La Duchesse.― À quoi tendent ces furieux transports ?

Élisabeth. ― À quelque acte de violence tragique… Édouard, mon seigneur, ton fils, notre roi, est mort.― Pourquoi les rameaux croissent-ils encore quand le tronc est abattu ? Pourquoi les fleurs ne périssent-elles pas quand la sève est tarie ? Si vous voulez vivre, pleurez : si vous voulez mourir, hâtez-vous ; et que nos âmes dans leur vol rapide puissent encore atteindre celle du roi, ou le suivre, en sujets fidèles, dans son nouveau royaume de l’éternel repos.

La Duchesse.― Ah ! j’ai autant de part dans ta douleur que j’avais de droits sur ton noble mari. J’ai pleuré la mort d’un époux vertueux, et je ne conservais la vie qu’en contemplant encore ses images : mais maintenant la mort ennemie a brisé en pièces deux des miroirs où se retraçaient ses traits augustes ; et il ne me reste pour toute consolation qu’une glace infidèle qui m’afflige de la vue de mon opprobre. Tu es veuve, mais tu es mère, et tes enfants te restent pour consolation. Mais moi, la mort a enlevé de mes bras mon époux, et arraché de mes faibles mains les deux appuis qui me soutenaient, Clarence et Édouard. Oh ! puisque ta perte n’est que la moitié de la mienne, qu’il est donc juste que mes plaintes surmontent les tiennes, et étouffent tes cris !

Le Fils.― Ah ! ma tante, vous n’avez pas pleuré la mort de notre père ! Comment pouvons-nous vous aider de nos larmes ?

La Fille.― On a vu sans gémir nos pleurs d’orphelins ; votre douleur de veuve demeurera de même sans larmes.

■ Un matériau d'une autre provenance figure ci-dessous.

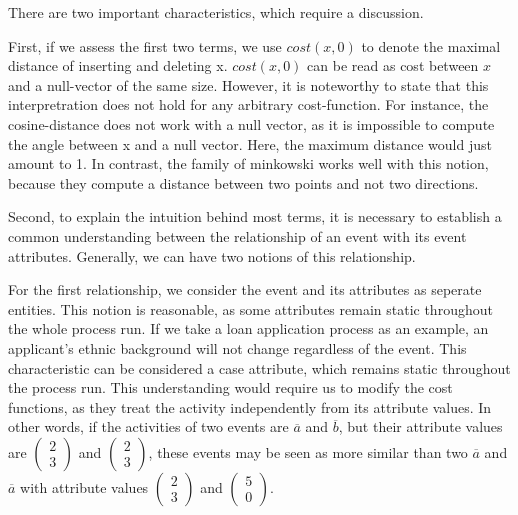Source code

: \documentclass[./../../paper.tex]{subfiles}
\begin{document}
There are two important characteristics, which require a discussion.

First, if we assess the first two terms, we use $cost(x,0)$ to denote the maximal distance of inserting and deleting x. $cost(x,0)$ can be read as cost between $x$ and a null-vector of the same size. However, it is noteworthy to state that this interpretration does not hold for any arbitrary cost-function. For instance, the cosine-distance does not work with a null vector, as it is impossible to compute the angle between x and a null vector. Here, the maximum distance would just amount to 1. In contrast, the family of \Gls{minkowski} works well with this notion, because they compute a distance between two points and not two directions. 

Second, to explain the intuition behind most terms, it is necessary to establish a common understanding between the relationship of an event with its event attributes. Generally, we can have two notions of this relationship. 

For the first relationship, we consider the event and its attributes as seperate entities. This notion is reasonable, as some attributes remain static throughout the whole process run. If we take a loan application process as an example, an applicant's ethnic background will not change regardless of the event. This characteristic can be considered a case attribute, which remains static throughout the process run. This understanding would require us to modify the cost functions, as they treat the activity independently from its attribute values. In other words, if the activities of two events are $\overline{a}$ and $\overline{b}$, but their attribute values are $\left(\begin{smallmatrix}2 \\ 3\end{smallmatrix}\right)$ and $\left(\begin{smallmatrix}2 \\ 3\end{smallmatrix}\right)$, these events may be seen as more similar than two $\overline{a}$ and $\overline{a}$ with attribute values $\left(\begin{smallmatrix}2 \\ 3\end{smallmatrix}\right)$ and $\left(\begin{smallmatrix}5 \\ 0\end{smallmatrix}\right)$. 
\end{document}
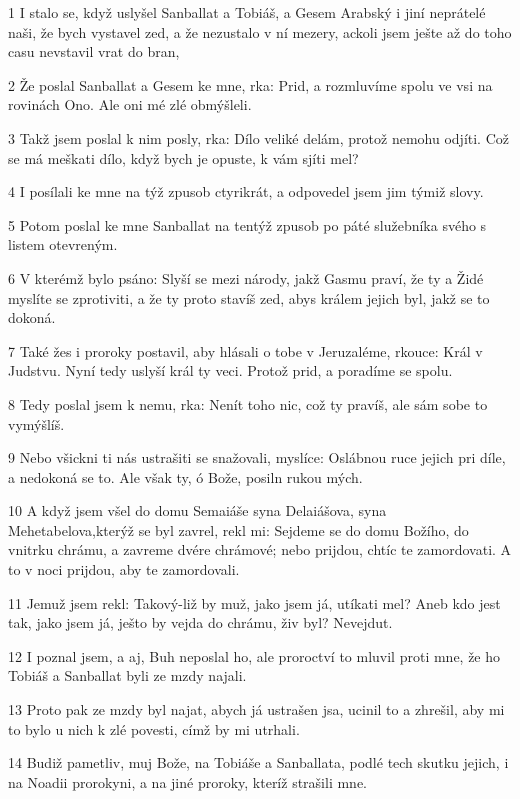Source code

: \par 1 I stalo se, když uslyšel Sanballat a Tobiáš, a Gesem Arabský i jiní neprátelé naši, že bych vystavel zed, a že nezustalo v ní mezery, ackoli jsem ješte až do toho casu nevstavil vrat do bran,
\par 2 Že poslal Sanballat a Gesem ke mne, rka: Prid, a rozmluvíme spolu ve vsi na rovinách Ono. Ale oni mé zlé obmýšleli.
\par 3 Takž jsem poslal k nim posly, rka: Dílo veliké delám, protož nemohu odjíti. Což se má meškati dílo, když bych je opuste, k vám sjíti mel?
\par 4 I posílali ke mne na týž zpusob ctyrikrát, a odpovedel jsem jim týmiž slovy.
\par 5 Potom poslal ke mne Sanballat na tentýž zpusob po páté služebníka svého s listem otevreným.
\par 6 V kterémž bylo psáno: Slyší se mezi národy, jakž Gasmu praví, že ty a Židé myslíte se zprotiviti, a že ty proto stavíš zed, abys králem jejich byl, jakž se to dokoná.
\par 7 Také žes i proroky postavil, aby hlásali o tobe v Jeruzaléme, rkouce: Král v Judstvu. Nyní tedy uslyší král ty veci. Protož prid, a poradíme se spolu.
\par 8 Tedy poslal jsem k nemu, rka: Nenít toho nic, což ty pravíš, ale sám sobe to vymýšlíš.
\par 9 Nebo všickni ti nás ustrašiti se snažovali, myslíce: Oslábnou ruce jejich pri díle, a nedokoná se to. Ale však ty, ó Bože, posiln rukou mých.
\par 10 A když jsem všel do domu Semaiáše syna Delaiášova, syna Mehetabelova,kterýž se byl zavrel, rekl mi: Sejdeme se do domu Božího, do vnitrku chrámu, a zavreme dvére chrámové; nebo prijdou, chtíc te zamordovati. A to v noci prijdou, aby te zamordovali.
\par 11 Jemuž jsem rekl: Takový-liž by muž, jako jsem já, utíkati mel? Aneb kdo jest tak, jako jsem já, ješto by vejda do chrámu, živ byl? Nevejdut.
\par 12 I poznal jsem, a aj, Buh neposlal ho, ale proroctví to mluvil proti mne, že ho Tobiáš a Sanballat byli ze mzdy najali.
\par 13 Proto pak ze mzdy byl najat, abych já ustrašen jsa, ucinil to a zhrešil, aby mi to bylo u nich k zlé povesti, címž by mi utrhali.
\par 14 Budiž pametliv, muj Bože, na Tobiáše a Sanballata, podlé tech skutku jejich, i na Noadii prorokyni, a na jiné proroky, kteríž strašili mne.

Élisabeth. ― Ne m’aidez point à me plaindre ; je ne serai pas stérile de lamentations. Puisse le cours de tous les ruisseaux venir aboutir à mes yeux ! et puissé-je, ainsi gouvernée par l’humide influence de la lune, verser des larmes assez abondantes pour submerger le monde ! Ah ! mon mari ! Ah ! mon cher seigneur Édouard !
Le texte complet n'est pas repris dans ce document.